Maharaj, too, outlined the commendable work done by Fortis and its communications team during the pandemic and recalled how they had to rely on the experiences of healthcare workers and set-ups in other countries due to lack of medical precedence. "We witnessed how prompt, accurate and actionable communication helped our frontline healthcare workers deliver the best possible care during the pandemic. We also used communication as a tool to improve morale. For instance, we focussed on communicating about patient recoveries and strengthened our communication outreach with existing patients, customers, and stakeholders. We focussed on the right messaging for citizens on how to face and handle the uncertainty and fear and promote Covid-19-appropriate behavior. We were also focussed on providing the right medical advice and busting misconceptions around testing, treatment and vaccinations. Additionally, it was important to communicate to the existing non-Covid patients to visit our hospitals for consultations, if necessary, or contact their regular clinicians at Fortis through e-consults."

Role of communications in crisis management

The advent of the new Covid variant has created uncertainty, stress, emotional disruption, and more in the world. Businesses and organisations are struggling to provide their stakeholders with the appropriate set of resources to overcome the current crisis. The communications and PR offices in most healthcare organisations have helped build trust and hope in organisations and their efforts to adapt to the Covid crisis. According to Dr Chhibber, the PR offices had to further deal with correct messaging and sensitivities that had nations engulfed in a crisis. During the pandemic crisis, Pharma and MedTech companies turned to their PR and communications teams to get out day-to-day operation messages about drug supplies, manufacturing issues, and continuing patient support.

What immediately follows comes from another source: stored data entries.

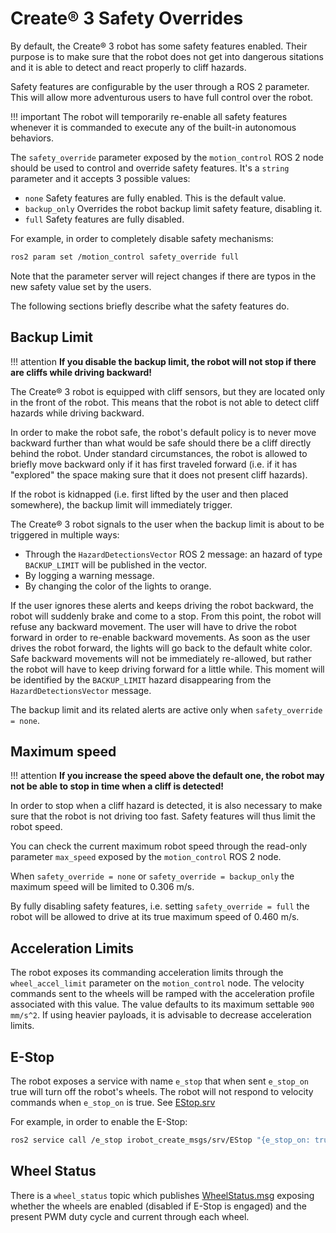 # Create® 3 Safety Overrides

By default, the Create® 3 robot has some safety features enabled.
Their purpose is to make sure that the robot does not get into dangerous sitations and it is able to detect and react properly to cliff hazards.

Safety features are configurable by the user through a ROS 2 parameter.
This will allow more adventurous users to have full control over the robot.

!!! important 
    The robot will temporarily re-enable all safety features whenever it is commanded to execute any of the built-in autonomous behaviors.

The `safety_override` parameter exposed by the `motion_control` ROS 2 node should be used to control and override safety features.
It's a `string` parameter and it accepts 3 possible values:

 - `none` Safety features are fully enabled. This is the default value. 
 - `backup_only` Overrides the robot backup limit safety feature, disabling it.
 - `full` Safety features are fully disabled.

For example, in order to completely disable safety mechanisms:

```bash
ros2 param set /motion_control safety_override full
```

Note that the parameter server will reject changes if there are typos in the new safety value set by the users.

The following sections briefly describe what the safety features do.

## Backup Limit

!!! attention 
    **If you disable the backup limit, the robot will not stop if there are cliffs while driving backward!**

The Create® 3 robot is equipped with cliff sensors, but they are located only in the front of the robot.
This means that the robot is not able to detect cliff hazards while driving backward.

In order to make the robot safe, the robot's default policy is to never move backward further than what would be safe should there be a cliff directly behind the robot.
Under standard circumstances, the robot is allowed to briefly move backward only if it has first traveled forward (i.e. if it has "explored" the space making sure that it does not present cliff hazards).

If the robot is kidnapped (i.e. first lifted by the user and then placed somewhere), the backup limit will immediately trigger.

The Create® 3 robot signals to the user when the backup limit is about to be triggered in multiple ways:
 
 - Through the `HazardDetectionsVector` ROS 2 message: an hazard of type `BACKUP_LIMIT` will be published in the vector.
 - By logging a warning message.
 - By changing the color of the lights to orange.

If the user ignores these alerts and keeps driving the robot backward, the robot will suddenly brake and come to a stop.
From this point, the robot will refuse any backward movement.
The user will have to drive the robot forward in order to re-enable backward movements.
As soon as the user drives the robot forward, the lights will go back to the default white color.
Safe backward movements will not be immediately re-allowed, but rather the robot will have to keep driving forward for a little while.
This moment will be identified by the `BACKUP_LIMIT` hazard disappearing from the `HazardDetectionsVector` message.

The backup limit and its related alerts are active only when `safety_override = none`.

## Maximum speed

!!! attention
    **If you increase the speed above the default one, the robot may not be able to stop in time when a cliff is detected!**

In order to stop when a cliff hazard is detected, it is also necessary to make sure that the robot is not driving too fast.
Safety features will thus limit the robot speed.

You can check the current maximum robot speed through the read-only parameter `max_speed` exposed by the `motion_control` ROS 2 node.

When `safety_override = none` or `safety_override = backup_only` the maximum speed will be limited to 0.306 m/s.

By fully disabling safety features, i.e. setting `safety_override = full` the robot will be allowed to drive at its true maximum speed of 0.460 m/s.

## Acceleration Limits

The robot exposes its commanding acceleration limits through the `wheel_accel_limit` parameter on the `motion_control` node.
The velocity commands sent to the wheels will be ramped with the acceleration profile associated with this value.
The value defaults to its maximum settable `900 mm/s^2`.  If using heavier payloads, it is advisable to decrease acceleration limits.

## E-Stop

The robot exposes a service with name `e_stop` that when sent `e_stop_on` true will turn off the robot's wheels.
The robot will not respond to velocity commands when `e_stop_on` is true.
See [EStop.srv](https://github.com/iRobotEducation/irobot_create_msgs/blob/main/srv/EStop.srv)

For example, in order to enable the E-Stop:

```bash
ros2 service call /e_stop irobot_create_msgs/srv/EStop "{e_stop_on: true}"
```

## Wheel Status

There is a `wheel_status` topic which publishes [WheelStatus.msg](https://github.com/iRobotEducation/irobot_create_msgs/blob/main/msg/WheelStatus.msg)
exposing whether the wheels are enabled (disabled if E-Stop is engaged) and the present PWM duty cycle and current through each wheel.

"Crisis communication is crucial for the healthcare sector. The communication roadmap for the crisis is mostly built around four parameters: Ready – Respond – Recover- Restore. Everyone affected by the crisis needs to be given the right information, including the internal stakeholders," says Maharaj.

The most crucial part of any communication is ensuring a continuous flow of accurate information. "Ensuring the availability of accurate information and the transparency in doing so can go a long way in assuaging the public in a crisis," points out Dwivedi.

While there is no ‘one size fits all’ strategy to deliver information, health leaders should ensure that their messaging and communication are anchored in reality, it is also important for them to come forward and consistently debunk false information.